People v Davis |
2015 NY Slip Op 03447 |
Decided on April 28, 2015 |
Appellate Division, First Department |
Published by New York State Law Reporting Bureau pursuant to Judiciary Law § 431. |
This opinion is uncorrected and subject to revision before publication in the Official Reports. |
Decided on April 28, 2015
Gonzalez, P.J., Mazzarelli, Renwick, Gische, JJ.
14929 2236/12
v
Melvin Davis, Defendant-Appellant.
Cahill Gordon & Reindel LLP, New York (Frederick W. Vaughan of counsel), and Seymour W. James, Jr., The Legal Aid Society, New York (David Crow of counsel), for appellant.
Cyrus R. Vance, Jr., District Attorney, New York (Philip Morrow of counsel), for respondent.
Judgment, Supreme Court, New York County (Charles H. Solomon, J.), rendered January 15, 2013, convicting defendant, after a jury trial, of four counts of criminal possession of a forged instrument in the second degree, and sentencing him, as a second felony offender, to concurrent terms of 3 to 6 years, unanimously affirmed.
Defendant's claim that the evidence was legally insufficient to convict him of second-degree criminal possession of a forged instrument is unpreserved, and we decline to review it in the interest of justice.
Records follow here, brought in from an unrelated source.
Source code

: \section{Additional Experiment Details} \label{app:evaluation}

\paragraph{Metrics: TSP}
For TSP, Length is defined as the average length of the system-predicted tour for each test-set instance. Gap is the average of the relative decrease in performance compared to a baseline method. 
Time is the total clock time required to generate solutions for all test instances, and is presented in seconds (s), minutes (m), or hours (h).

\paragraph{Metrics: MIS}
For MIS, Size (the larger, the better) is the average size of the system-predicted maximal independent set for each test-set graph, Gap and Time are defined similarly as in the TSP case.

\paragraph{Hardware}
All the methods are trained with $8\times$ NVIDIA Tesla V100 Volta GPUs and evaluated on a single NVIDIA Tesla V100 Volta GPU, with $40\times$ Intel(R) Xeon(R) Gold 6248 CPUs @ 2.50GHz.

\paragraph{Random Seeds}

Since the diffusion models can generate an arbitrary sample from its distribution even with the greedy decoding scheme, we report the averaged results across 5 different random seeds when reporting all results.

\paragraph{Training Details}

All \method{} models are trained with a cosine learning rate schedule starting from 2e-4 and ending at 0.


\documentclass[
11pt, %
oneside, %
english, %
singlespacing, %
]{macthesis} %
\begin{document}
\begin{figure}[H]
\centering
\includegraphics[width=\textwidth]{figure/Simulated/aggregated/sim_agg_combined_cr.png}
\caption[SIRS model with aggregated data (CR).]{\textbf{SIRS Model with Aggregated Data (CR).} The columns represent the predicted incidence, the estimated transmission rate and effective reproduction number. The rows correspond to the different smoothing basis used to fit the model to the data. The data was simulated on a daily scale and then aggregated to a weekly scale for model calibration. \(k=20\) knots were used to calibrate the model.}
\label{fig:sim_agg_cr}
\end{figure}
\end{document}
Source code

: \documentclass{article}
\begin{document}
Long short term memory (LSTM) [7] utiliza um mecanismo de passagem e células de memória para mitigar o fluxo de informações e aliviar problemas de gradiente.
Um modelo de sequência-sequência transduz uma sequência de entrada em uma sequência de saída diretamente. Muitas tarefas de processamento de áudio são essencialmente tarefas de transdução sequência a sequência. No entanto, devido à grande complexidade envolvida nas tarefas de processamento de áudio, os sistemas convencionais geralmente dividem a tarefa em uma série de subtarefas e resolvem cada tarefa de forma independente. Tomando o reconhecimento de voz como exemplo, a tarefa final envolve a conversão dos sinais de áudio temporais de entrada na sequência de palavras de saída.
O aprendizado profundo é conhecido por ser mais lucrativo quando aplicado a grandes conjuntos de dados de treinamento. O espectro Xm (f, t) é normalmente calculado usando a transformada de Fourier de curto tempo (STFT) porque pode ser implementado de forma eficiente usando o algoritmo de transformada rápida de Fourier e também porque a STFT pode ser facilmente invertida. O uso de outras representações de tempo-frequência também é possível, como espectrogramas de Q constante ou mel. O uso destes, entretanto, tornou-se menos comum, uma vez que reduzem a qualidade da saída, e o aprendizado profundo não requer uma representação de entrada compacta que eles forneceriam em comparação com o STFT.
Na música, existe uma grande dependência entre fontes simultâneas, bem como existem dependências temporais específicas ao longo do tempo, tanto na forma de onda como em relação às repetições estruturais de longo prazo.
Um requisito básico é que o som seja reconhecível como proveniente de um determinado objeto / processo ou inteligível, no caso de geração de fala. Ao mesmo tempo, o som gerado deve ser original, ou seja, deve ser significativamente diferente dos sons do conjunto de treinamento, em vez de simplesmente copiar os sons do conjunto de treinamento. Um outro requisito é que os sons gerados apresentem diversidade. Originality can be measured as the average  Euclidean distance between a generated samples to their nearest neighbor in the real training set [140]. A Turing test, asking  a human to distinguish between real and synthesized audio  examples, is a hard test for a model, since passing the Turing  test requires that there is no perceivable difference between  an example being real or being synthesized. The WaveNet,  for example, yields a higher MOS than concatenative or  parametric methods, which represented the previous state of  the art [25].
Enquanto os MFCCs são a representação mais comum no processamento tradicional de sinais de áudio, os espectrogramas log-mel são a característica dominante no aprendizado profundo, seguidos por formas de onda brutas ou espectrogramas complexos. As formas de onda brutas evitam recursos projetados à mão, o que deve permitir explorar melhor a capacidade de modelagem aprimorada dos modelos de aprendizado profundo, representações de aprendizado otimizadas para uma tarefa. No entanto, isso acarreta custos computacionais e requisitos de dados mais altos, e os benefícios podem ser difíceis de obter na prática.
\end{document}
As an alternate holding, we reject the claim on the merits. The evidence was legally sufficient to support the convictions of second-degree criminal possession of a forged instrument under Penal Law § 170.25, which requires proof of possession of a forged instrument of a kind specified in Penal Law § 170.10. The counterfeit sporting event tickets in defendant's possession constituted instruments that "evidence, create, transfer, terminate or otherwise affect a legal right, interest, obligation or status" (Penal Law § 170.10 [1]; see People v Lewis, 50 AD3d 595 [1st Dept 2008]). A ticket to an event is the actual instrument, and normally the sole document, that grants the bearer a license to attend the event.
The court properly exercised its discretion in receiving evidence of defendant's convictions for prior similar crimes, because its probative value outweighed its potential for prejudice, which the court minimized by way of thorough limiting instructions. Given the defense theory that defendant had no knowledge that the tickets he possessed were counterfeit, evidence of defendant's prior convictions for possessing counterfeit tickets was highly probative of his intent and absence of mistake (see People v Alvino, 71 NY2d 233, 242 [1987]). We do not find that the quantity of evidence admitted was excessive. It was clear from the outset of the trial that, regardless of what evidence the People introduced, the principal, if not the only issue in the case would be whether defendant knew the tickets were forgeries.
Although, at a charge conference, defense counsel raised some concerns about the court's anticipated interested witness charge, his remarks were insufficiently specific to preserve the arguments defendant makes on appeal (see People v Wilson, 93 AD3d 483, 484 [1st Dept 2012], lv denied 19 NY3d 978 [2012]), and we decline to review these claims in the interest of justice. As an alternative holding, we reject them on the merits. The court's interested witness instruction was not constitutionally deficient in any respect (see People v Blake, 39 AD3d 402, [*2]403 [1st Dept 2007], lv denied 9 NY3d 873 [2007]; see also Reagan v United States, 157 U.S. 301, 305-311 [1895]).
We perceive no basis for reducing the sentence.
THIS CONSTITUTES THE DECISION AND ORDER
OF THE SUPREME COURT, APPELLATE DIVISION, FIRST DEPARTMENT.